Chez les syndicats, inquiétude sur les contenus de formation
À la FSU-SNUipp, plusieurs éléments braquent. « Le ministre souhaite que dès la deuxième année les stagiaires soient considérés comme moyen d’enseignement. C’est une ligne rouge pour nous », explique Guislaine David, porte-parole du syndicat. Autre motif d’agacement, la précipitation avec laquelle le ministère entend mener cette réforme. « C’est comme en 2019, on veut aller très vite, on ne fait pas de bilan sérieux. On réforme tellement le concours qu’il n’y a plus de visibilité pour les étudiants. Le ministère souhaite que tout soit discuté en quelques mois pour une effectivité lors du concours 2025. Mais c’est dès la rentrée 2024 que les maquettes de licence différentes devront être proposées aux étudiants… ». La responsable syndicale s’inquiète aussi de l’absence de l’enseignement supérieur dans les discussions. « On ne débat pas des contenus de formation. La réforme de 2019 a abouti à une diminution des horaires de formation initiale. Va-t-on vers une formation d’exécutant avec une transmission de bonnes pratiques ? ».

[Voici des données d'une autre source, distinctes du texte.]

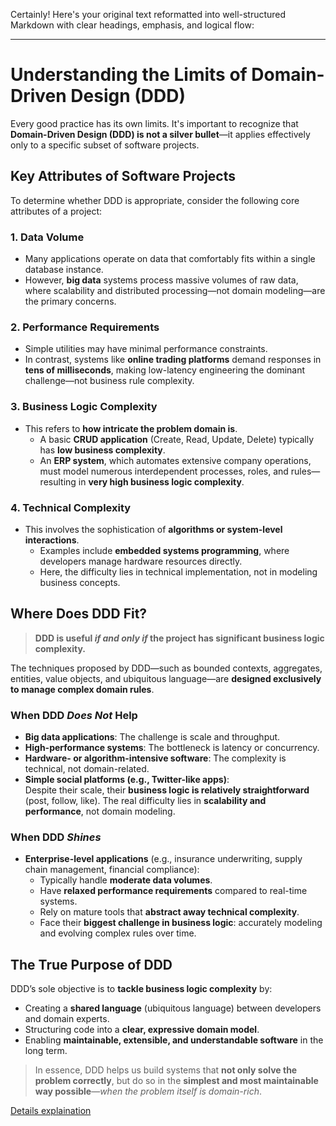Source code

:Certainly! Here's your original text reformatted into well-structured Markdown with clear headings, emphasis, and logical flow:

---

# Understanding the Limits of Domain-Driven Design (DDD)

Every good practice has its own limits. It's important to recognize that **Domain-Driven Design (DDD) is not a silver bullet**—it applies effectively only to a specific subset of software projects.

## Key Attributes of Software Projects

To determine whether DDD is appropriate, consider the following core attributes of a project:

### 1. **Data Volume**
- Many applications operate on data that comfortably fits within a single database instance.
- However, **big data** systems process massive volumes of raw data, where scalability and distributed processing—not domain modeling—are the primary concerns.

### 2. **Performance Requirements**
- Simple utilities may have minimal performance constraints.
- In contrast, systems like **online trading platforms** demand responses in **tens of milliseconds**, making low-latency engineering the dominant challenge—not business rule complexity.

### 3. **Business Logic Complexity**
- This refers to **how intricate the problem domain is**.
  - A basic **CRUD application** (Create, Read, Update, Delete) typically has **low business complexity**.
  - An **ERP system**, which automates extensive company operations, must model numerous interdependent processes, roles, and rules—resulting in **very high business logic complexity**.

### 4. **Technical Complexity**
- This involves the sophistication of **algorithms or system-level interactions**.
  - Examples include **embedded systems programming**, where developers manage hardware resources directly.
  - Here, the difficulty lies in technical implementation, not in modeling business concepts.

## Where Does DDD Fit?

> **DDD is useful *if and only if* the project has significant business logic complexity.**

The techniques proposed by DDD—such as bounded contexts, aggregates, entities, value objects, and ubiquitous language—are **designed exclusively to manage complex domain rules**.

### When DDD *Does Not* Help
- **Big data applications**: The challenge is scale and throughput.
- **High-performance systems**: The bottleneck is latency or concurrency.
- **Hardware- or algorithm-intensive software**: The complexity is technical, not domain-related.
- **Simple social platforms (e.g., Twitter-like apps)**:  
  Despite their scale, their **business logic is relatively straightforward** (post, follow, like). The real difficulty lies in **scalability and performance**, not domain modeling.

### When DDD *Shines*
- **Enterprise-level applications** (e.g., insurance underwriting, supply chain management, financial compliance):
  - Typically handle **moderate data volumes**.
  - Have **relaxed performance requirements** compared to real-time systems.
  - Rely on mature tools that **abstract away technical complexity**.
  - Face their **biggest challenge in business logic**: accurately modeling and evolving complex rules over time.

## The True Purpose of DDD

DDD’s sole objective is to **tackle business logic complexity** by:
- Creating a **shared language** (ubiquitous language) between developers and domain experts.
- Structuring code into a **clear, expressive domain model**.
- Enabling **maintainable, extensible, and understandable software** in the long term.

> In essence, DDD helps us build systems that **not only solve the problem correctly**, but do so in the **simplest and most maintainable way possible**—*when the problem itself is domain-rich*.

[Details explaination](/docs/Understanding-the-Limits-of-Domain-Driven-Design.md)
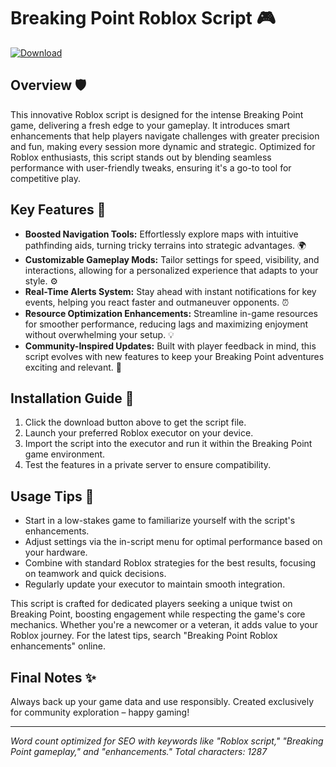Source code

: # Breaking Point Roblox Script 🎮

[![Download](https://img.shields.io/badge/Download-Now-blue?style=for-the-badge)](https://anysoftdownload.com)

## Overview 🛡️
This innovative Roblox script is designed for the intense Breaking Point game, delivering a fresh edge to your gameplay. It introduces smart enhancements that help players navigate challenges with greater precision and fun, making every session more dynamic and strategic. Optimized for Roblox enthusiasts, this script stands out by blending seamless performance with user-friendly tweaks, ensuring it's a go-to tool for competitive play.

## Key Features 🚀
- **Boosted Navigation Tools:** Effortlessly explore maps with intuitive pathfinding aids, turning tricky terrains into strategic advantages. 🌍
- **Customizable Gameplay Mods:** Tailor settings for speed, visibility, and interactions, allowing for a personalized experience that adapts to your style. ⚙️
- **Real-Time Alerts System:** Stay ahead with instant notifications for key events, helping you react faster and outmaneuver opponents. ⏰
- **Resource Optimization Enhancements:** Streamline in-game resources for smoother performance, reducing lags and maximizing enjoyment without overwhelming your setup. 💡
- **Community-Inspired Updates:** Built with player feedback in mind, this script evolves with new features to keep your Breaking Point adventures exciting and relevant. 👥

## Installation Guide 🔧
1. Click the download button above to get the script file.
2. Launch your preferred Roblox executor on your device.
3. Import the script into the executor and run it within the Breaking Point game environment.
4. Test the features in a private server to ensure compatibility.

## Usage Tips 🎯
- Start in a low-stakes game to familiarize yourself with the script's enhancements.
- Adjust settings via the in-script menu for optimal performance based on your hardware.
- Combine with standard Roblox strategies for the best results, focusing on teamwork and quick decisions.
- Regularly update your executor to maintain smooth integration.

This script is crafted for dedicated players seeking a unique twist on Breaking Point, boosting engagement while respecting the game's core mechanics. Whether you're a newcomer or a veteran, it adds value to your Roblox journey. For the latest tips, search "Breaking Point Roblox enhancements" online.

## Final Notes ✨
Always back up your game data and use responsibly. Created exclusively for community exploration – happy gaming!

---

*Word count optimized for SEO with keywords like "Roblox script," "Breaking Point gameplay," and "enhancements." Total characters: 1287*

Au SE-Unsa, on se dit globalement satisfaits mais à certaines conditions : maintien du niveau master, temps de formation identique quel que soit le niveau des lauréats et lauréates, contenu de formation… « Nous sommes favorables à un concours plus tôt dans le parcours universitaire en maintenant la masterisation – avec une formation de deux ans rémunérée dès l’année de concours », explique Élisabeth Allan-Moreno, secrétaire générale. « Maintenant, on attend d’avoir des temps de concertation qualitatifs ». « Le ministère n’a pas évoqué les contenus de formation qu’il va falloir travailler. Recruter dès la licence et former sur deux ans exigent un nombre de formateurs important. On est déjà en tension, qu’est-ce qui est prévu ? » interroge-t-elle. Autre point de vigilance pour le syndicat : la phase transitoire, « Qu’est-il prévu pour les étudiants engagés dans un master ? ».